_Goal of the exercise_
Exact transcription of the records is required.

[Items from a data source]
----------------
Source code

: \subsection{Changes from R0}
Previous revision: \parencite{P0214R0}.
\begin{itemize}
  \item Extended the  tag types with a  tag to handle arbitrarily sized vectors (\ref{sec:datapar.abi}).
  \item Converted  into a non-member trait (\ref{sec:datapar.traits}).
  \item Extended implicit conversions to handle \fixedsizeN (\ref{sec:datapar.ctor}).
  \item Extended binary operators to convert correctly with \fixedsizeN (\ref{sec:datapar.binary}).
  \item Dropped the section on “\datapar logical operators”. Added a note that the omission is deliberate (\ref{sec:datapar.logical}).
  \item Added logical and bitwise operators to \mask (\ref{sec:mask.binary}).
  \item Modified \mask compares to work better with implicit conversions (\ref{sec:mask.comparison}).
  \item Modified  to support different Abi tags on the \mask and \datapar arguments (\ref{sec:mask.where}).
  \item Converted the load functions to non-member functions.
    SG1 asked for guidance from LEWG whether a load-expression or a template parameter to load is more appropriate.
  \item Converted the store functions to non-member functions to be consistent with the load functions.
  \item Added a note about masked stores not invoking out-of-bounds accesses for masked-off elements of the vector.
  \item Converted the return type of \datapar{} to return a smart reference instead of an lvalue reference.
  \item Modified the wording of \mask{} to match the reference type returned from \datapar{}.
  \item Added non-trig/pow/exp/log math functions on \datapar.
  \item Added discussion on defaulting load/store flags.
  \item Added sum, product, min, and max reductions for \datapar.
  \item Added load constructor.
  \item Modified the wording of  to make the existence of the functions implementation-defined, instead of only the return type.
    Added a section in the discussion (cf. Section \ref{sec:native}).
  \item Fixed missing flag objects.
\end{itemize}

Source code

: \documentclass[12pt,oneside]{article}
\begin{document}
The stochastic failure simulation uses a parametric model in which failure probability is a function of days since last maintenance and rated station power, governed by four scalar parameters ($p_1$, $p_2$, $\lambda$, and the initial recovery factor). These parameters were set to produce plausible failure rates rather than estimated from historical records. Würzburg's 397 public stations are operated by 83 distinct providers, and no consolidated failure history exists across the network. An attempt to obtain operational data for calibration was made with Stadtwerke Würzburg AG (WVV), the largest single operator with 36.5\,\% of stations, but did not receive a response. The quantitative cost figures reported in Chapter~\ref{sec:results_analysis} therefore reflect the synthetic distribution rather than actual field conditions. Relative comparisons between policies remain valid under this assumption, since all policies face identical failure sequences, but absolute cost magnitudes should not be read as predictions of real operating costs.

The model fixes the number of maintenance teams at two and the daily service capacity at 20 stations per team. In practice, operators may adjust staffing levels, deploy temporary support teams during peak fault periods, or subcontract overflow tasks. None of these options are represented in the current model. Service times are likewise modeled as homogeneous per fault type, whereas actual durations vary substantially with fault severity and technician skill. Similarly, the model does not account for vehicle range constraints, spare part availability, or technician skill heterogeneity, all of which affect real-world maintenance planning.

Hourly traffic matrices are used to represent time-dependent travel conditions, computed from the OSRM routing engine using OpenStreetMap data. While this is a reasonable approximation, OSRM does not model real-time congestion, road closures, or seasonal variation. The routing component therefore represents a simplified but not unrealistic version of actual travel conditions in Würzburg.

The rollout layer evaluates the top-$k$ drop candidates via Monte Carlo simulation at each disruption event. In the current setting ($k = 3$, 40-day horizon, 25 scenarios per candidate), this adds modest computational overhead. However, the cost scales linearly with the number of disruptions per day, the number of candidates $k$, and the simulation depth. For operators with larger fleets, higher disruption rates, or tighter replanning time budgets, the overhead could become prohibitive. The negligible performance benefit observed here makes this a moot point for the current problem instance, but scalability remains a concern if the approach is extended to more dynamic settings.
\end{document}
----------------
_Reply to the task_
Source code

: \subsection{Changes from R0}
Previous revision: \parencite{P0214R0}.
\begin{itemize}
  \item Extended the  tag types with a  tag to handle arbitrarily sized vectors (\ref{sec:datapar.abi}).
  \item Converted  into a non-member trait (\ref{sec:datapar.traits}).
  \item Extended implicit conversions to handle \fixedsizeN (\ref{sec:datapar.ctor}).
  \item Extended binary operators to convert correctly with \fixedsizeN (\ref{sec:datapar.binary}).
  \item Dropped the section on “\datapar logical operators”. Added a note that the omission is deliberate (\ref{sec:datapar.logical}).
  \item Added logical and bitwise operators to \mask (\ref{sec:mask.binary}).
  \item Modified \mask compares to work better with implicit conversions (\ref{sec:mask.comparison}).
  \item Modified  to support different Abi tags on the \mask and \datapar arguments (\ref{sec:mask.where}).
  \item Converted the load functions to non-member functions.
    SG1 asked for guidance from LEWG whether a load-expression or a template parameter to load is more appropriate.
  \item Converted the store functions to non-member functions to be consistent with the load functions.
  \item Added a note about masked stores not invoking out-of-bounds accesses for masked-off elements of the vector.
  \item Converted the return type of \datapar{} to return a smart reference instead of an lvalue reference.
  \item Modified the wording of \mask{} to match the reference type returned from \datapar{}.
  \item Added non-trig/pow/exp/log math functions on \datapar.
  \item Added discussion on defaulting load/store flags.
  \item Added sum, product, min, and max reductions for \datapar.
  \item Added load constructor.
  \item Modified the wording of  to make the existence of the functions implementation-defined, instead of only the return type.
    Added a section in the discussion (cf. Section \ref{sec:native}).
  \item Fixed missing flag objects.
\end{itemize}

Source code

: \documentclass[12pt,oneside]{article}
\begin{document}
The stochastic failure simulation uses a parametric model in which failure probability is a function of days since last maintenance and rated station power, governed by four scalar parameters ($p_1$, $p_2$, $\lambda$, and the initial recovery factor). These parameters were set to produce plausible failure rates rather than estimated from historical records. Würzburg's 397 public stations are operated by 83 distinct providers, and no consolidated failure history exists across the network. An attempt to obtain operational data for calibration was made with Stadtwerke Würzburg AG (WVV), the largest single operator with 36.5\,\% of stations, but did not receive a response. The quantitative cost figures reported in Chapter~\ref{sec:results_analysis} therefore reflect the synthetic distribution rather than actual field conditions. Relative comparisons between policies remain valid under this assumption, since all policies face identical failure sequences, but absolute cost magnitudes should not be read as predictions of real operating costs.

The model fixes the number of maintenance teams at two and the daily service capacity at 20 stations per team. In practice, operators may adjust staffing levels, deploy temporary support teams during peak fault periods, or subcontract overflow tasks. None of these options are represented in the current model. Service times are likewise modeled as homogeneous per fault type, whereas actual durations vary substantially with fault severity and technician skill. Similarly, the model does not account for vehicle range constraints, spare part availability, or technician skill heterogeneity, all of which affect real-world maintenance planning.

Hourly traffic matrices are used to represent time-dependent travel conditions, computed from the OSRM routing engine using OpenStreetMap data. While this is a reasonable approximation, OSRM does not model real-time congestion, road closures, or seasonal variation. The routing component therefore represents a simplified but not unrealistic version of actual travel conditions in Würzburg.

The rollout layer evaluates the top-$k$ drop candidates via Monte Carlo simulation at each disruption event. In the current setting ($k = 3$, 40-day horizon, 25 scenarios per candidate), this adds modest computational overhead. However, the cost scales linearly with the number of disruptions per day, the number of candidates $k$, and the simulation depth. For operators with larger fleets, higher disruption rates, or tighter replanning time budgets, the overhead could become prohibitive. The negligible performance benefit observed here makes this a moot point for the current problem instance, but scalability remains a concern if the approach is extended to more dynamic settings.
\end{document}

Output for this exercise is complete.